[Saved data entries]
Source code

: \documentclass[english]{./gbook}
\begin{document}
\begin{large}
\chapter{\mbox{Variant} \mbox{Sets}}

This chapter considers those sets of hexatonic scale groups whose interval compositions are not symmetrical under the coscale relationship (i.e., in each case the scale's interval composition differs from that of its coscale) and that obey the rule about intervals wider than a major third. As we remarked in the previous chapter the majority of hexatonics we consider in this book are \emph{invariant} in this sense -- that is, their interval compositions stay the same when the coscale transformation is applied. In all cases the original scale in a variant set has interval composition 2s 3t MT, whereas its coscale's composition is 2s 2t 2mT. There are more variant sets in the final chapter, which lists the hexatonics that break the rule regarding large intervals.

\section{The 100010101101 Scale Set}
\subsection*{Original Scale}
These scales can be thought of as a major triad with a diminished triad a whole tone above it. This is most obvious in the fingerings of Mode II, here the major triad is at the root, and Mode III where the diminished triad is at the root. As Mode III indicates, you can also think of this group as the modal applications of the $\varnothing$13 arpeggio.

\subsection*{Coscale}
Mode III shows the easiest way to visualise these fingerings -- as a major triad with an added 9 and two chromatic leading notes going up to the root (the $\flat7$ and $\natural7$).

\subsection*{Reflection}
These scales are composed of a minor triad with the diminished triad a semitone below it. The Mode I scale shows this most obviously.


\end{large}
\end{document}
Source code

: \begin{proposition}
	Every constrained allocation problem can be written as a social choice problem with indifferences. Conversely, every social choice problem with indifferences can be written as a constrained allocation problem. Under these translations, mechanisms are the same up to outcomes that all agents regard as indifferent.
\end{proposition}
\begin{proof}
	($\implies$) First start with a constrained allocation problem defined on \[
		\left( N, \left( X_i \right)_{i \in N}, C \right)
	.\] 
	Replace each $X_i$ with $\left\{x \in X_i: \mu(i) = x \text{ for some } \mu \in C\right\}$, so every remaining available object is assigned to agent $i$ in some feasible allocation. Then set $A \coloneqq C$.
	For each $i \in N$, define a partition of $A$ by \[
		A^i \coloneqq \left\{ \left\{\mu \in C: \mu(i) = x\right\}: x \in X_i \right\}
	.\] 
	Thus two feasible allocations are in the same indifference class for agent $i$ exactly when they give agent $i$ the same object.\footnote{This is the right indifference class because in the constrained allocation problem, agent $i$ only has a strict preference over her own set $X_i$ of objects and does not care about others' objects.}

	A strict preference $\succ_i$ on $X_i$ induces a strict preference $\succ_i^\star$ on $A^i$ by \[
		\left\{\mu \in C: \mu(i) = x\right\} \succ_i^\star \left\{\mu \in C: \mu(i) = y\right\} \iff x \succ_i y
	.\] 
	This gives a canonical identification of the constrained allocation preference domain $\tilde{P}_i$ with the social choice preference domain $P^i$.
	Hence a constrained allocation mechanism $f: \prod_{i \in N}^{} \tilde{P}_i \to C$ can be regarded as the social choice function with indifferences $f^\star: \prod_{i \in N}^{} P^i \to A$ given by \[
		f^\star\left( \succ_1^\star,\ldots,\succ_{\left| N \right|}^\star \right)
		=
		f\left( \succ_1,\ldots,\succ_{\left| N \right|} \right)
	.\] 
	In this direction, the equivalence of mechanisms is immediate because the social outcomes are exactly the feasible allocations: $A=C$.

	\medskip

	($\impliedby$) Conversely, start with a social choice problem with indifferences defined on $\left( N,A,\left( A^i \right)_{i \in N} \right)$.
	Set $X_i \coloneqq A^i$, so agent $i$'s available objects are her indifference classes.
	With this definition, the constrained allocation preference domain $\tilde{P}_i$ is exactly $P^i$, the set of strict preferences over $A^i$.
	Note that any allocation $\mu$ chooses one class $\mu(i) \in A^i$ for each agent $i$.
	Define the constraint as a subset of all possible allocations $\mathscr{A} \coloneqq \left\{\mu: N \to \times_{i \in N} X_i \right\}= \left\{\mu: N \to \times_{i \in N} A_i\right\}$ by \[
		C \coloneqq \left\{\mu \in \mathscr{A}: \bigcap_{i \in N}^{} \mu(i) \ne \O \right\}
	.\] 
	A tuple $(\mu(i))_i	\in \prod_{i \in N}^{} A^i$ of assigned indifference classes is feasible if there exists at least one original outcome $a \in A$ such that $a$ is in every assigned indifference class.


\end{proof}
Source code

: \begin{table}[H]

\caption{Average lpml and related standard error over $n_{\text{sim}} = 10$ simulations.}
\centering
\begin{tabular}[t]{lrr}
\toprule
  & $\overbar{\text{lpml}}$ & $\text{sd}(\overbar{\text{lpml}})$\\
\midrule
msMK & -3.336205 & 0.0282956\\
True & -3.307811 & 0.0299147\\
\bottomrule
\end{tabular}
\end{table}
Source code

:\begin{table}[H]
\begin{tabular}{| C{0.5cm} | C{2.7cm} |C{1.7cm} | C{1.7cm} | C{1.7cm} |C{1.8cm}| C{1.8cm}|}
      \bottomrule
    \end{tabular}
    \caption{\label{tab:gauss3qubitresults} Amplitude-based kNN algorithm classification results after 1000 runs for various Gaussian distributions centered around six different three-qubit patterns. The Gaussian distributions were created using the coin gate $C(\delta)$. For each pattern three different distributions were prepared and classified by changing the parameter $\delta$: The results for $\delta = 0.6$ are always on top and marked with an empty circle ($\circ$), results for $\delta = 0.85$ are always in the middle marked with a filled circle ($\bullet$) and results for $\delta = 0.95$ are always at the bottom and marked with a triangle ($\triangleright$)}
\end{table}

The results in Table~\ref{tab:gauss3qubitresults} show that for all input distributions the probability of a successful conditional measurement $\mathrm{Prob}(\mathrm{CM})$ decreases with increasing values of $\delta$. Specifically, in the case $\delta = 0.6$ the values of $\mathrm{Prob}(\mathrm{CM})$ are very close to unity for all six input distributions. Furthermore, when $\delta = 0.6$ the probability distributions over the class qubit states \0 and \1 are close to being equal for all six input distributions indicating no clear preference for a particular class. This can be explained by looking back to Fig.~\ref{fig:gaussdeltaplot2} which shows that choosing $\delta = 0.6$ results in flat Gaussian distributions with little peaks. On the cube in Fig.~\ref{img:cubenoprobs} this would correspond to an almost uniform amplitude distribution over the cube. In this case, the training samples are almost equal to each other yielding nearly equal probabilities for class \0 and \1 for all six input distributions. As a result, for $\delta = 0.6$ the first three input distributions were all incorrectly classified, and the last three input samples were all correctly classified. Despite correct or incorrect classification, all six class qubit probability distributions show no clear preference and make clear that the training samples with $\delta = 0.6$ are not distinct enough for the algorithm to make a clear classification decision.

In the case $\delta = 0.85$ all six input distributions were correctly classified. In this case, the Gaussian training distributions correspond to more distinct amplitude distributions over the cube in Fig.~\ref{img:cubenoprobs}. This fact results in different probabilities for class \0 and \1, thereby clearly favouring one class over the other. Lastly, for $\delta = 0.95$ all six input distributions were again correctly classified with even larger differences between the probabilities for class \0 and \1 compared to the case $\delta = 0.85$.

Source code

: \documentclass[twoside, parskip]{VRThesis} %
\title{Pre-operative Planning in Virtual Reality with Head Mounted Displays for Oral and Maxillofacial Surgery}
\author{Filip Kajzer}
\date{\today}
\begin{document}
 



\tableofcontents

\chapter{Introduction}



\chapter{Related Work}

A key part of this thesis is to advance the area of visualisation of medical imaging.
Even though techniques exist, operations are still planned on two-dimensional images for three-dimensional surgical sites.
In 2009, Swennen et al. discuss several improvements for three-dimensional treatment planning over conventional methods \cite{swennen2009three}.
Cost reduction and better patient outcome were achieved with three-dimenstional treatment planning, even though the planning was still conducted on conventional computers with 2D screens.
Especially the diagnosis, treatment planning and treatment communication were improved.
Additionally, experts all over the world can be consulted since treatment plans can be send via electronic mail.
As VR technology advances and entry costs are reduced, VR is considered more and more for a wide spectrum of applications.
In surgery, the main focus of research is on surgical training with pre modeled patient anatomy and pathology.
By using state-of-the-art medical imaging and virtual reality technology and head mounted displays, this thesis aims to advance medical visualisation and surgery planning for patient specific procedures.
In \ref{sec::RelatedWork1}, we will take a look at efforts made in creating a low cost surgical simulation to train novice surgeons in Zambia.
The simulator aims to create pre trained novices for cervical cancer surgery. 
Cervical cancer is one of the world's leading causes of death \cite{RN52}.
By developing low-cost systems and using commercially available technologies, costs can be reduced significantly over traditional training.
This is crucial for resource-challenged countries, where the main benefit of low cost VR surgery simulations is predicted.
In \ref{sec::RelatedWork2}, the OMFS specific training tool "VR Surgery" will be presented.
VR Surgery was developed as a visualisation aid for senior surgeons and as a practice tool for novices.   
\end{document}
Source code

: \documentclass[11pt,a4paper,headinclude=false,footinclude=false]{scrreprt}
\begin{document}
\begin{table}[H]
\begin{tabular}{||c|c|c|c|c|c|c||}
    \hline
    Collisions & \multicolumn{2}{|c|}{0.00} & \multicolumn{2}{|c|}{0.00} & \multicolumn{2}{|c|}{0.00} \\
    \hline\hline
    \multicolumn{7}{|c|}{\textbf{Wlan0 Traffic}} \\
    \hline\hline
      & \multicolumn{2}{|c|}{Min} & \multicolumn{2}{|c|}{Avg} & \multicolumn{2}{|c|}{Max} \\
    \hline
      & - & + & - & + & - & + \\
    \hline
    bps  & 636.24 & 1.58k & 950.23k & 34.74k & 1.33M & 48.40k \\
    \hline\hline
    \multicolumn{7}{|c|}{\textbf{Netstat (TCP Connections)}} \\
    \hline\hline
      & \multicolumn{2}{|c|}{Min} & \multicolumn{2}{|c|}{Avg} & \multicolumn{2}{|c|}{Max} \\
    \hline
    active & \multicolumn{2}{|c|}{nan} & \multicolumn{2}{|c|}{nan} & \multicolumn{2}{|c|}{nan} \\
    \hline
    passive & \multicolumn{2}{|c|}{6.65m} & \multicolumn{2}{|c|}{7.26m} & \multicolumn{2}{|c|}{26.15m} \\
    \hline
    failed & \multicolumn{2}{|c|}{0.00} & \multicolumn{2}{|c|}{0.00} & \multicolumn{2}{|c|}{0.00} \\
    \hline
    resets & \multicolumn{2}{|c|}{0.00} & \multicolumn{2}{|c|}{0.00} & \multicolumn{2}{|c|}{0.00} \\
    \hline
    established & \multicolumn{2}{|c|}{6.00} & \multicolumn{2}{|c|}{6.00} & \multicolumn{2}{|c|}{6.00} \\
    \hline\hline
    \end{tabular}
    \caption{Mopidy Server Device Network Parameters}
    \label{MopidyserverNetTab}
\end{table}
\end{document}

■ About this exercise ■
Show all lines in the entries above where the string "mechanisms" appears.

■ Response to the exercise ■
	Every constrained allocation problem can be written as a social choice problem with indifferences. Conversely, every social choice problem with indifferences can be written as a constrained allocation problem. Under these translations, mechanisms are the same up to outcomes that all agents regard as indifferent.
	In this direction, the equivalence of mechanisms is immediate because the social outcomes are exactly the feasible allocations: $A=C$.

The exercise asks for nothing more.